3.5 Checkpoint Recovery

This part of the code is relatively simple, and interested students can read the code according to the relevant call stack.

|-- Task
  \-- run
  \-- doRun
|-- StreamTask
  \-- invoke
  \-- restoreInternal
  \-- restoreGates
|-- OperatorChain
  \-- initializeStateAndOpenOperators
|-- StreamOperator
  \-- initializeState
|-- StreamOperatorStateHandler
  \-- initializeOperatorState
|-- AbstractStreamOperator
  \-- initializeState
|-- StreamOperatorStateHandler
  \-- initializeOperatorState
|-- CheckpointedStreamOperator
  \-- initializeState #调用用户代码

3.6 End to End Exactly Once

End-to-end accurate one-time implementation is actually more difficult - consider the scenario of one Source to N sinks. Therefore, Flink has designed corresponding interfaces to ensure the end-to-end accuracy, which are:

• TwoPhaseCommitSinkFunction: A sink that wants to do exactly once must implement this interface.
• CheckpointedFunction: Hook when Checkpoint is called.
• CheckpointListener: As the name suggests, implementers of this interface are notified when a Checkpoint completes or fails.

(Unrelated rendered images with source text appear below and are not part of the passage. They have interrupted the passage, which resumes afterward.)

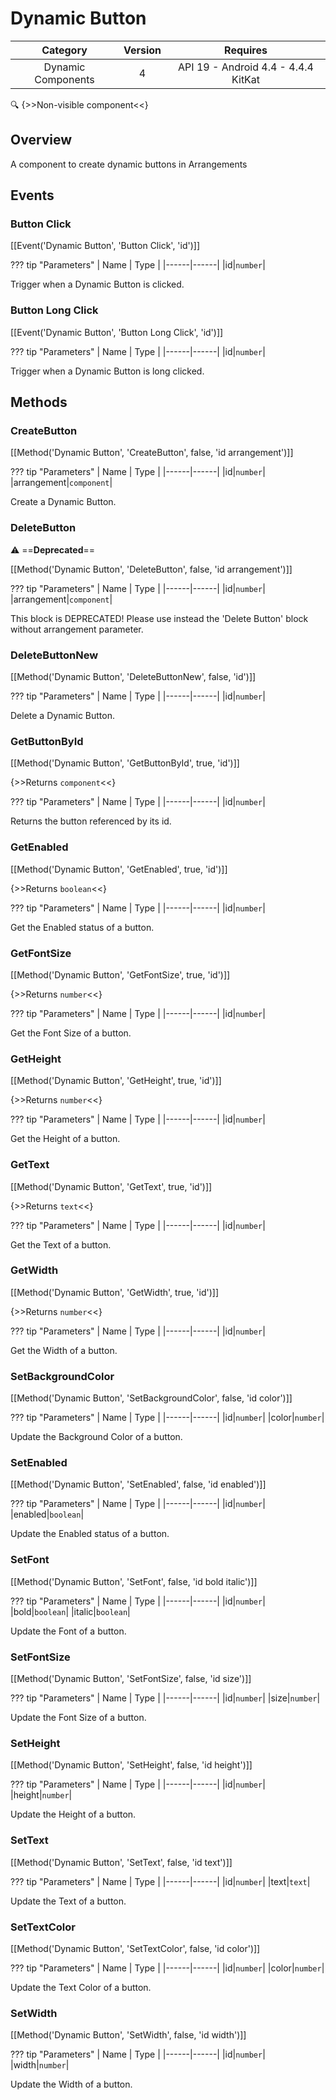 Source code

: # Dynamic Button

| Category | Version | Requires |
|:--------:|:-------:|:--------:|
|Dynamic Components|4|API 19 - Android 4.4 - 4.4.4 KitKat|

:mag: {>>Non-visible component<<}

## Overview

A component to create dynamic buttons in Arrangements

## Events

### Button Click

[[Event('Dynamic Button', 'Button Click', 'id')]]

??? tip "Parameters"
    | Name | Type |
    |------|------|
    |id|`number`|


Trigger when a Dynamic Button is clicked.

### Button Long Click

[[Event('Dynamic Button', 'Button Long Click', 'id')]]

??? tip "Parameters"
    | Name | Type |
    |------|------|
    |id|`number`|


Trigger when a Dynamic Button is long clicked.

## Methods

### CreateButton

[[Method('Dynamic Button', 'CreateButton', false, 'id arrangement')]]

??? tip "Parameters"
    | Name | Type |
    |------|------|
    |id|`number`|
    |arrangement|`component`|


Create a Dynamic Button.

### DeleteButton

:warning: ==**Deprecated**==

[[Method('Dynamic Button', 'DeleteButton', false, 'id arrangement')]]

??? tip "Parameters"
    | Name | Type |
    |------|------|
    |id|`number`|
    |arrangement|`component`|


This block is DEPRECATED! Please use instead the 'Delete Button' block without arrangement parameter.

### DeleteButtonNew

[[Method('Dynamic Button', 'DeleteButtonNew', false, 'id')]]

??? tip "Parameters"
    | Name | Type |
    |------|------|
    |id|`number`|


Delete a Dynamic Button.

### GetButtonById

[[Method('Dynamic Button', 'GetButtonById', true, 'id')]]

{>>Returns `component`<<}

??? tip "Parameters"
    | Name | Type |
    |------|------|
    |id|`number`|


Returns the button referenced by its id.

### GetEnabled

[[Method('Dynamic Button', 'GetEnabled', true, 'id')]]

{>>Returns `boolean`<<}

??? tip "Parameters"
    | Name | Type |
    |------|------|
    |id|`number`|


Get the Enabled status of a button.

### GetFontSize

[[Method('Dynamic Button', 'GetFontSize', true, 'id')]]

{>>Returns `number`<<}

??? tip "Parameters"
    | Name | Type |
    |------|------|
    |id|`number`|


Get the Font Size of a button.

### GetHeight

[[Method('Dynamic Button', 'GetHeight', true, 'id')]]

{>>Returns `number`<<}

??? tip "Parameters"
    | Name | Type |
    |------|------|
    |id|`number`|


Get the Height of a button.

### GetText

[[Method('Dynamic Button', 'GetText', true, 'id')]]

{>>Returns `text`<<}

??? tip "Parameters"
    | Name | Type |
    |------|------|
    |id|`number`|


Get the Text of a button.

### GetWidth

[[Method('Dynamic Button', 'GetWidth', true, 'id')]]

{>>Returns `number`<<}

??? tip "Parameters"
    | Name | Type |
    |------|------|
    |id|`number`|


Get the Width of a button.

### SetBackgroundColor

[[Method('Dynamic Button', 'SetBackgroundColor', false, 'id color')]]

??? tip "Parameters"
    | Name | Type |
    |------|------|
    |id|`number`|
    |color|`number`|


Update the Background Color of a button.

### SetEnabled

[[Method('Dynamic Button', 'SetEnabled', false, 'id enabled')]]

??? tip "Parameters"
    | Name | Type |
    |------|------|
    |id|`number`|
    |enabled|`boolean`|


Update the Enabled status of a button.

### SetFont

[[Method('Dynamic Button', 'SetFont', false, 'id bold italic')]]

??? tip "Parameters"
    | Name | Type |
    |------|------|
    |id|`number`|
    |bold|`boolean`|
    |italic|`boolean`|


Update the Font of a button.

### SetFontSize

[[Method('Dynamic Button', 'SetFontSize', false, 'id size')]]

??? tip "Parameters"
    | Name | Type |
    |------|------|
    |id|`number`|
    |size|`number`|


Update the Font Size of a button.

### SetHeight

[[Method('Dynamic Button', 'SetHeight', false, 'id height')]]

??? tip "Parameters"
    | Name | Type |
    |------|------|
    |id|`number`|
    |height|`number`|


Update the Height of a button.

### SetText

[[Method('Dynamic Button', 'SetText', false, 'id text')]]

??? tip "Parameters"
    | Name | Type |
    |------|------|
    |id|`number`|
    |text|`text`|


Update the Text of a button.

### SetTextColor

[[Method('Dynamic Button', 'SetTextColor', false, 'id color')]]

??? tip "Parameters"
    | Name | Type |
    |------|------|
    |id|`number`|
    |color|`number`|


Update the Text Color of a button.

### SetWidth

[[Method('Dynamic Button', 'SetWidth', false, 'id width')]]

??? tip "Parameters"
    | Name | Type |
    |------|------|
    |id|`number`|
    |width|`number`|


Update the Width of a button.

At present, only Kafka is implemented by ExactlyOnce of Source and Sink - its upstream supports breakpoint reading, and its downstream supports rollback or idempotency. Interested students can read the relevant implementation of this interface.

4. Summary

This article cuts into the principle and implementation of Checkpoint from the perspective of the problem, and makes a simple trace of the relevant source code. In fact, the line of the code is relatively clear, but it involves a large number of classes - aspiring students may have found that this is the embodiment of the single responsibility principle. The implementation in TwoPhaseCommitSinkFunction is also a typical template method design pattern.